Xiomara Castro, the former First Lady of Honduras, has emerged as the runaway winner of the country’s 28 November presidential election with a 20 point lead over her nearest rival. She will take up office in January 2022, the first female president to do so.
Castro was a key figure in the resistance to the coup which overthrew her husband, Manuel Zelaya, in 2009, joining thousands on the streets in protests. As First Lady, she had been in charge of social development programs and worked with the United Nations to address issues faced by women with HIV.
In the 2021 campaign, Castro hammered the incumbent National Party government which has been dogged by allegations of corruption. The sitting president was named as an alleged co-conspirator in a US drug trafficking case in which his brother was jailed for life earlier this year.
Castro’s win was all the more remarkable given previous attempts by the regime to falsify election results, the high degree of violence accompanying the campaign, the spread of lies about Castro from fake Twitter accounts and the lack of voter ID for hundreds of thousands of potential voters. Yet Castro overcame these obstacles – in a country where fewer than 3% of people are said to recognise the country as a “full democracy” – to win with the highest turnout since 1997.

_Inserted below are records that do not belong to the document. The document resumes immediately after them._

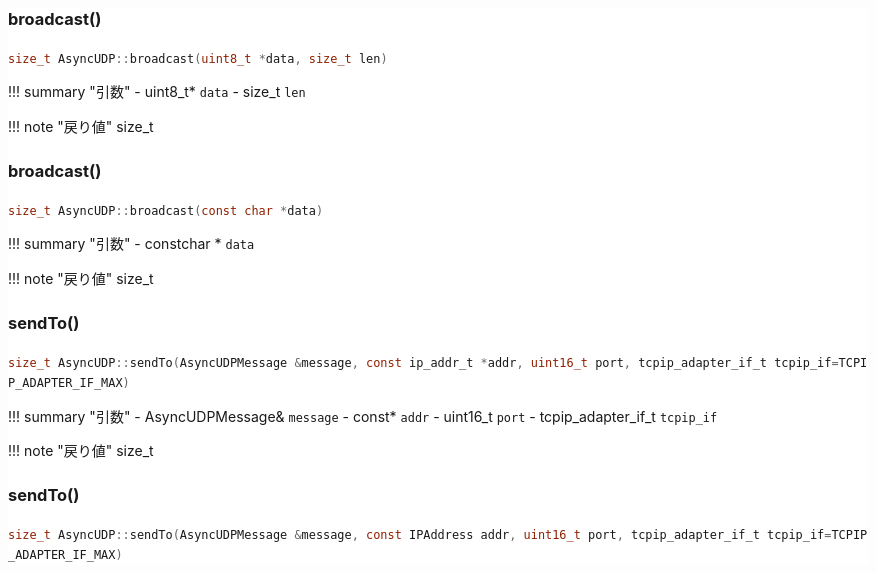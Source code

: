 

### broadcast()



```c
size_t AsyncUDP::broadcast(uint8_t *data, size_t len)
```

!!! summary "引数"
	- uint8_t* `data` 
	- size_t `len` 

!!! note "戻り値"
	size_t



### broadcast()



```c
size_t AsyncUDP::broadcast(const char *data)
```

!!! summary "引数"
	- constchar * `data` 

!!! note "戻り値"
	size_t



### sendTo()



```c
size_t AsyncUDP::sendTo(AsyncUDPMessage &message, const ip_addr_t *addr, uint16_t port, tcpip_adapter_if_t tcpip_if=TCPIP_ADAPTER_IF_MAX)
```

!!! summary "引数"
	- AsyncUDPMessage& `message` 
	- const* `addr` 
	- uint16_t `port` 
	- tcpip_adapter_if_t `tcpip_if` 

!!! note "戻り値"
	size_t



### sendTo()



```c
size_t AsyncUDP::sendTo(AsyncUDPMessage &message, const IPAddress addr, uint16_t port, tcpip_adapter_if_t tcpip_if=TCPIP_ADAPTER_IF_MAX)
```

Thousands of people poured onto the streets to celebrate. “We have turned back authoritarianism,” Castro told the crowd in the capital, Tegucigalpa. “Out with corruption, out with drug trafficking, out with organized crime.”
The last twelve years have had a brutal impact. Following the 2009 coup, the Honduran regime set out to eradicate every vestige of the progressive agenda pursued under Zelaya. Today the country has the highest poverty rate in Central America, affecting 70% of the population, and one of the highest homicide rates in the world. The result has been mass emigration, mainly to the US.
Some 40% of the Honduran police are estimated – by police chiefs themselves – to be tied to organised crime. One anti-corruption official said 70% of the police were “beyond saving”. It’s estimated that in 2014 Hondurans paid $2 million to gangs specialising in extortion. Failure to pay is invariably fatal. This is the reality that fuels the huge wave of migration northwards.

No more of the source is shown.